Over the course of the past greater decade, our research here at the Rovis group has covered a broad range of topics in asymmetric catalysis, organocatalysis, and organometallic chemistry. Since its inception, our group has disclosed findings ranging from the stereoselective rearrangements of vinyl acetals and ethers, to Ni-catalyzed desymmetrizations of various cyclic meso-anhydrides, and even disclosing the synthesis of several natural products using various technologies developed within the lab. We also have a rich and prominent history within the field of N-heterocyclic carbenes (NHCs) as organocatalysts, pioneering studies in acyl-anion, azolium-enolate, and homoenolate reactivities as catalyzed by triazolylidene-based carbenes. We use the methodology developed within our group to provide easier access to nitrogen and oxygen containing heterocycles, those of which are of significant interest to the fields of medicinal chemistry and pharmaceutical development. Though various opportunities still exist in the aforementioned research areas, our more contemporary foci include some of the following:
Photoredox catalysis has allowed chemists to activate inert functionalities using visible-light energy as the main driving force. The ubiquity and tunability of photons makes them an ideal external stimulus for enabling catalysis of traditionally non-reactive functionalities. As such, metal poly-pyridyl complexes, upon absorbing visible-light radiation, may function as either oxidants or reductants of stable Co(II) pre-catalysts. One of our research aims is to combine photoredox and cobalt catalysis to generate catalytically active species capable of unprecedented reactivity and unforeseen applications in materials science.
Another one of our research aims in this domain is to provide a unified strategy for the functionalization of aliphatic amines via sp3-hybridized C-H bond activation. In this regard, we can generate alkyl radicals via a photo-chemically enabled oxidation of an N-H bond and subsequent intramolecular hydrogen atom transfer (HAT). We can trap these alkyl radicals with a variety of radical acceptors to then generate a wide breadth of functionalized amines. By varying the directing group on nitrogen, we are able to dictate the site-selectivity of the alkyl-radical intermediate to thus functionalize positions α, β, γ, and δ from a nitrogen moiety. Further exploration into in situ transient directing groups is currently ongoing for the functionalization of both nitrogen and oxygen containing aliphatic chains.
Our group is also interested in studying new transformations promoted by Rh(III)-cyclopentadienyl complexes. One domain of research involves directed metalation of sp2-hybridized carbon centers, leading to the formation of rhodacyclic intermediates. These species then undergo insertion with unsaturated coupling partners such as alkenes, alkynes, or diazo compounds, leading to the formation of nitrogen heterocycles of varying ring sizes. Alternatively, by clever design of the directing group, an intriguing carboamination reaction was recently discovered.
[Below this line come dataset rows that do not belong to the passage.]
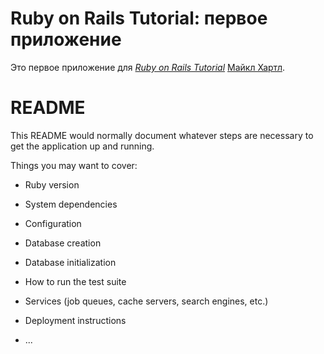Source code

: # Ruby on Rails Tutorial: первое приложение

Это первое приложение для
[*Ruby on Rails Tutorial*](http://railstutorial.org/)
 [Майкл Хартл](http://michaelhartl.com/).


# README

This README would normally document whatever steps are necessary to get the
application up and running.

Things you may want to cover:

* Ruby version

* System dependencies

* Configuration

* Database creation

* Database initialization

* How to run the test suite

* Services (job queues, cache servers, search engines, etc.)

* Deployment instructions

* ...
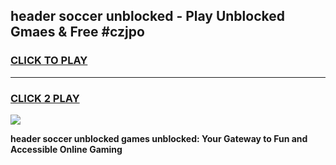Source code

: 
## header soccer unblocked - Play Unblocked Gmaes & Free #czjpo
<h3>
<a href="https://news.freeplayer.one?title=header_soccer_unblocked&ref=24F">CLICK TO PLAY</a></h3>
<hr>

<h3>
<a href="https://news.freeplayer.one?title=header_soccer_unblocked&ref=24F">CLICK 2 PLAY</a>
  
</h3>

<a href="https://news.freeplayer.one?title=header_soccer_unblocked&ref=24F/"><img src="https://clearcache.store/games.png"></a>


**header soccer unblocked games unblocked: Your Gateway to Fun and Accessible Online Gaming**

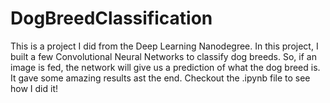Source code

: # DogBreedClassification

This is a project I did from the Deep Learning Nanodegree. In this project, I built a few Convolutional Neural Networks to classify dog breeds. So, if an image is fed, the network will give us a prediction of what the dog breed is. It gave some amazing results ast the end. Checkout the .ipynb file to see how I did it!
In this reaction, the initial C-H activation is followed by cleavage of the directing group, which is then followed by reductive elimination to construct the carbon-nitrogen bond, leading to acyclic products. Also, our group is equally interested in systematic studies on the effect that perturbed steric and electronic parameters of the Cp-ligands has on the overall reactivity of Rh(III) complexes. We have found that regioselectivity, diastereoselectivity, chemoselectivity, and reactivity are all influenced by the nature of the Cp-ligands employed. Finally, enantioselective variants of some Rh(III)-promoted transformations have been previously disclosed and are also currently under development. The strategy employed relies on artificial metallozenymes and has led to a diverse research topic within our group.
Enzymes that are found in nature enable a plethora of powerful chemical transformations. We have a marked interest in utilizing what nature has done best for eons and applying it in a laboratory setting, with a particular focus toward organometallic-enabled chemical transformations. In recent years, artificial metalloenzymes, which are simply enzymes that are resultant from the incorporation of an organometallic cofactor within a host protein, has proven to be an effective alternative to traditional modes of catalysis. As such, we are interested in using biotin-streptavidin technology as a means of incorporating Rh(III)-cofactors en route to generating metalloenzymes that enable C-H activation chemistry in aqueous environments. Site-directed mutagenesis has allowed us to generate a library of streptavidin (SAV) metalloenzymes that are ultimately responsible for enhancements in reactivity as well as improved selectivity. More specifically, our current interest in this field involves utilizing these metalloenzymes as macro-catalysts for increased reactivity and selectivity in Rh(III) catalyzed C-H activation reaction systems.